[Opening ENTRIES SUPPLIED section]

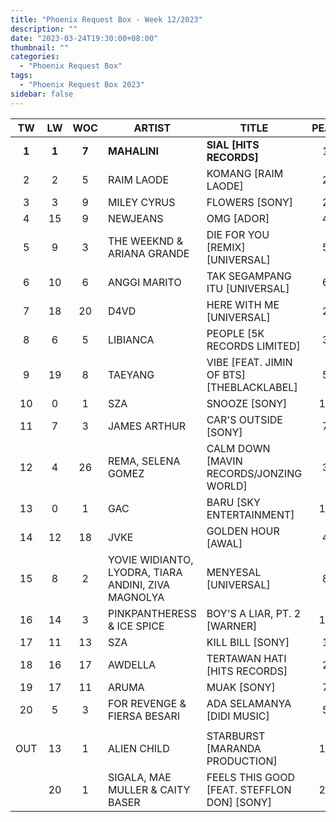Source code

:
 ```yaml
---
title: "Phoenix Request Box - Week 12/2023"
description: ""
date: "2023-03-24T19:30:00+08:00"
thumbnail: ""
categories:
  - "Phoenix Request Box"
tags:
  - "Phoenix Request Box 2023"
sidebar: false
---
```

<!--more-->
|TW|LW|WOC|ARTIST|TITLE|PEAK|PTW|PLW|MOVE|TLW|TOTAL|
|:----:|:----:|:----:|----|----|:----:|:----:|:----:|:----:|:----:|:----:|
|**1**|**1**|**7**|**MAHALINI**|**SIAL [HITS RECORDS]**|1|**1729**|2109|-380|13137|14866|
|2|2|5|RAIM LAODE|KOMANG [RAIM LAODE]|2|1450|1570|-120|6119|7569|
|3|3|9|MILEY CYRUS|FLOWERS [SONY]|2|990|1330|-340|9459|10449|
|4|15|9|NEWJEANS|OMG [ADOR]|4|897|436|461|4425|5322|
|5|9|3|THE WEEKND & ARIANA GRANDE|DIE FOR YOU [REMIX] [UNIVERSAL]|5|745|668|77|1316|2061|
|6|10|6|ANGGI MARITO|TAK SEGAMPANG ITU [UNIVERSAL]|6|720|557|163|2540|3260|
|7|18|20|D4VD|HERE WITH ME [UNIVERSAL]|2|704|405|299|10732|11436|
|8|6|5|LIBIANCA|PEOPLE [5K RECORDS LIMITED]|3|680|700|-20|4080|4760|
|9|19|8|TAEYANG|VIBE [FEAT. JIMIN OF BTS] [THEBLACKLABEL]|5|680|380|300|4840|5520|
|10|0|1|SZA|SNOOZE [SONY]|10|640|0|640|0|640|
|11|7|3|JAMES ARTHUR|CAR'S OUTSIDE [SONY]|7|600|700|-100|1120|1720|
|12|4|26|REMA, SELENA GOMEZ|CALM DOWN [MAVIN RECORDS/JONZING WORLD]|3|560|721|-161|10069|10629|
|13|0|1|GAC|BARU [SKY ENTERTAINMENT]|13|540|0|540|0|540|
|14|12|18|JVKE|GOLDEN HOUR [AWAL]|4|456|502|-46|10675|11131|
|15|8|2|YOVIE WIDIANTO, LYODRA, TIARA ANDINI, ZIVA MAGNOLYA|MENYESAL [UNIVERSAL]|8|415|678|-263|678|1093|
|16|14|3|PINKPANTHERESS & ICE SPICE|BOY'S A LIAR, PT. 2 [WARNER]|11|407|446|-39|1052|1459|
|17|11|13|SZA|KILL BILL [SONY]|1|368|547|-179|11428|11796|
|18|16|17|AWDELLA|TERTAWAN HATI [HITS RECORDS]|2|365|424|-59|13518|13883|
|19|17|11|ARUMA|MUAK [SONY]|7|306|407|-101|5715|6021|
|20|5|3|FOR REVENGE & FIERSA BESARI|ADA SELAMANYA [DIDI MUSIC]|5|280|720|-440|1140|1420|
| | | | | | | | | | | |
|OUT|13|1|ALIEN CHILD|STARBURST [MARANDA PRODUCTION]|13| | | | | |
| |20|1|SIGALA, MAE MULLER & CAITY BASER|FEELS THIS GOOD [FEAT. STEFFLON DON] [SONY]|20| | | | | |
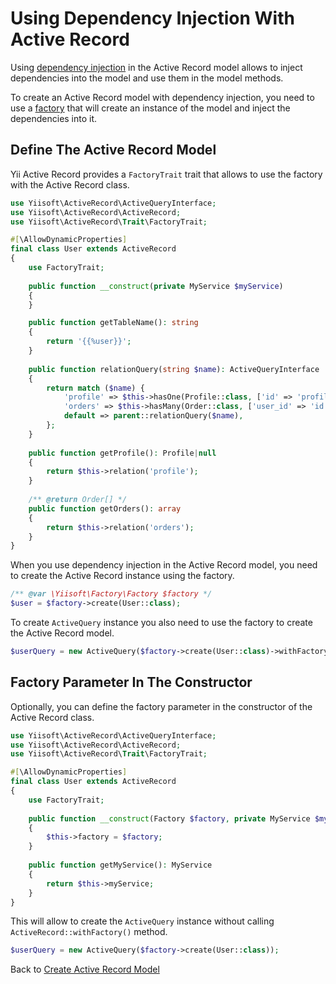 # Using Dependency Injection With Active Record

Using [dependency injection](https://github.com/yiisoft/di) in the Active Record model allows to inject dependencies 
into the model and use them in the model methods.

To create an Active Record model with dependency injection, you need to use 
a [factory](https://github.com/yiisoft/factory) that will create an instance of the model and inject the dependencies 
into it.

## Define The Active Record Model

Yii Active Record provides a `FactoryTrait` trait that allows to use the factory with the Active Record class.

```php
use Yiisoft\ActiveRecord\ActiveQueryInterface;
use Yiisoft\ActiveRecord\ActiveRecord;
use Yiisoft\ActiveRecord\Trait\FactoryTrait;

#[\AllowDynamicProperties]
final class User extends ActiveRecord
{
    use FactoryTrait;
    
    public function __construct(private MyService $myService)
    {
    }

    public function getTableName(): string
    {
        return '{{%user}}';
    }
    
    public function relationQuery(string $name): ActiveQueryInterface
    {
        return match ($name) {
            'profile' => $this->hasOne(Profile::class, ['id' => 'profile_id']),
            'orders' => $this->hasMany(Order::class, ['user_id' => 'id']),
            default => parent::relationQuery($name),
        };
    }
    
    public function getProfile(): Profile|null
    {
        return $this->relation('profile');
    }
    
    /** @return Order[] */
    public function getOrders(): array
    {
        return $this->relation('orders');
    }
}
```

When you use dependency injection in the Active Record model, you need to create the Active Record instance using 
the factory.

```php
/** @var \Yiisoft\Factory\Factory $factory */
$user = $factory->create(User::class);
```

To create `ActiveQuery` instance you also need to use the factory to create the Active Record model.

```php
$userQuery = new ActiveQuery($factory->create(User::class)->withFactory($factory));
```

## Factory Parameter In The Constructor

Optionally, you can define the factory parameter in the constructor of the Active Record class.

```php
use Yiisoft\ActiveRecord\ActiveQueryInterface;
use Yiisoft\ActiveRecord\ActiveRecord;
use Yiisoft\ActiveRecord\Trait\FactoryTrait;

#[\AllowDynamicProperties]
final class User extends ActiveRecord
{
    use FactoryTrait;
    
    public function __construct(Factory $factory, private MyService $myService)
    {
        $this->factory = $factory;
    }
    
    public function getMyService(): MyService
    {
        return $this->myService;
    }
}
```

This will allow to create the `ActiveQuery` instance without calling `ActiveRecord::withFactory()` method.

```php
$userQuery = new ActiveQuery($factory->create(User::class));
```

Back to [Create Active Record Model](docs/create-model.md)
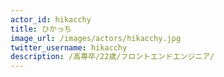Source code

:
 ```yaml
---
actor_id: hikacchy
title: ひかっち
image_url: /images/actors/hikacchy.jpg
twitter_username: hikacchy
description: /高専卒/22歳/フロントエンドエンジニア/
---
```

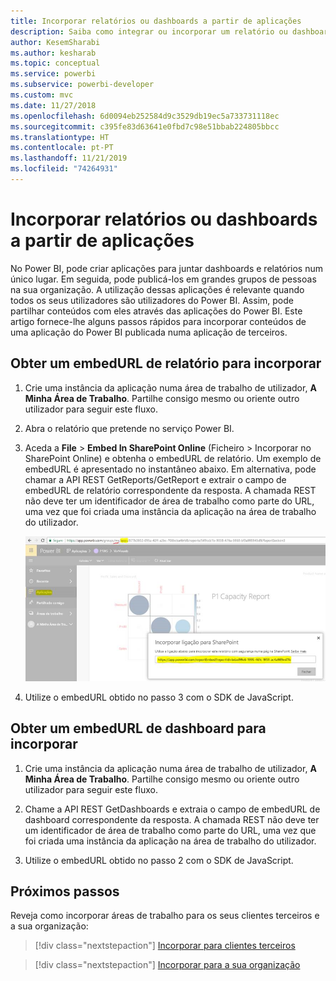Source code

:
 ```yaml
---
title: Incorporar relatórios ou dashboards a partir de aplicações
description: Saiba como integrar ou incorporar um relatório ou dashboard a partir de uma aplicação do Power BI e não de uma área de trabalho.
author: KesemSharabi
ms.author: kesharab
ms.topic: conceptual
ms.service: powerbi
ms.subservice: powerbi-developer
ms.custom: mvc
ms.date: 11/27/2018
ms.openlocfilehash: 6d0094eb252584d9c3529db19ec5a733731118ec
ms.sourcegitcommit: c395fe83d63641e0fbd7c98e51bbab224805bbcc
ms.translationtype: HT
ms.contentlocale: pt-PT
ms.lasthandoff: 11/21/2019
ms.locfileid: "74264931"
---
```

# <a name="embed-reports-or-dashboards-from-apps"></a>Incorporar relatórios ou dashboards a partir de aplicações

No Power BI, pode criar aplicações para juntar dashboards e relatórios num único lugar. Em seguida, pode publicá-los em grandes grupos de pessoas na sua organização. A utilização dessas aplicações é relevante quando todos os seus utilizadores são utilizadores do Power BI. Assim, pode partilhar conteúdos com eles através das aplicações do Power BI. Este artigo fornece-lhe alguns passos rápidos para incorporar conteúdos de uma aplicação do Power BI publicada numa aplicação de terceiros.

## <a name="grab-a-report-embedurl-for-embedding"></a>Obter um embedURL de relatório para incorporar

1. Crie uma instância da aplicação numa área de trabalho de utilizador, **A Minha Área de Trabalho**. Partilhe consigo mesmo ou oriente outro utilizador para seguir este fluxo.

2. Abra o relatório que pretende no serviço Power BI.

3. Aceda a **File** > **Embed In SharePoint Online** (Ficheiro > Incorporar no SharePoint Online) e obtenha o embedURL de relatório. Um exemplo de embedURL é apresentado no instantâneo abaixo. Em alternativa, pode chamar a API REST GetReports/GetReport e extrair o campo de embedURL de relatório correspondente da resposta. A chamada REST não deve ter um identificador de área de trabalho como parte do URL, uma vez que foi criada uma instância da aplicação na área de trabalho do utilizador.

    ![Incorporar a partir de aplicações](media/embed-from-apps/embed-from-app.png)

4. Utilize o embedURL obtido no passo 3 com o SDK de JavaScript.

## <a name="grab-a-dashboard-embedurl-for-embedding"></a>Obter um embedURL de dashboard para incorporar

1. Crie uma instância da aplicação numa área de trabalho de utilizador, **A Minha Área de Trabalho**. Partilhe consigo mesmo ou oriente outro utilizador para seguir este fluxo.

2. Chame a API REST GetDashboards e extraia o campo de embedURL de dashboard correspondente da resposta. A chamada REST não deve ter um identificador de área de trabalho como parte do URL, uma vez que foi criada uma instância da aplicação na área de trabalho do utilizador.

3. Utilize o embedURL obtido no passo 2 com o SDK de JavaScript.

## <a name="next-steps"></a>Próximos passos

Reveja como incorporar áreas de trabalho para os seus clientes terceiros e a sua organização:

> [!div class="nextstepaction"]
>[Incorporar para clientes terceiros](embed-sample-for-customers.md)

> [!div class="nextstepaction"]
>[Incorporar para a sua organização](embed-sample-for-your-organization.md)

[Closing ENTRIES SUPPLIED section]

[REQUIRED WORK]:
Track down all lines above with the string "description" and copy them.

[SOLUTION BELOW]:
description: ""
description: /高専卒/22歳/フロントエンドエンジニア/
description: Saiba como integrar ou incorporar um relatório ou dashboard a partir de uma aplicação do Power BI e não de uma área de trabalho.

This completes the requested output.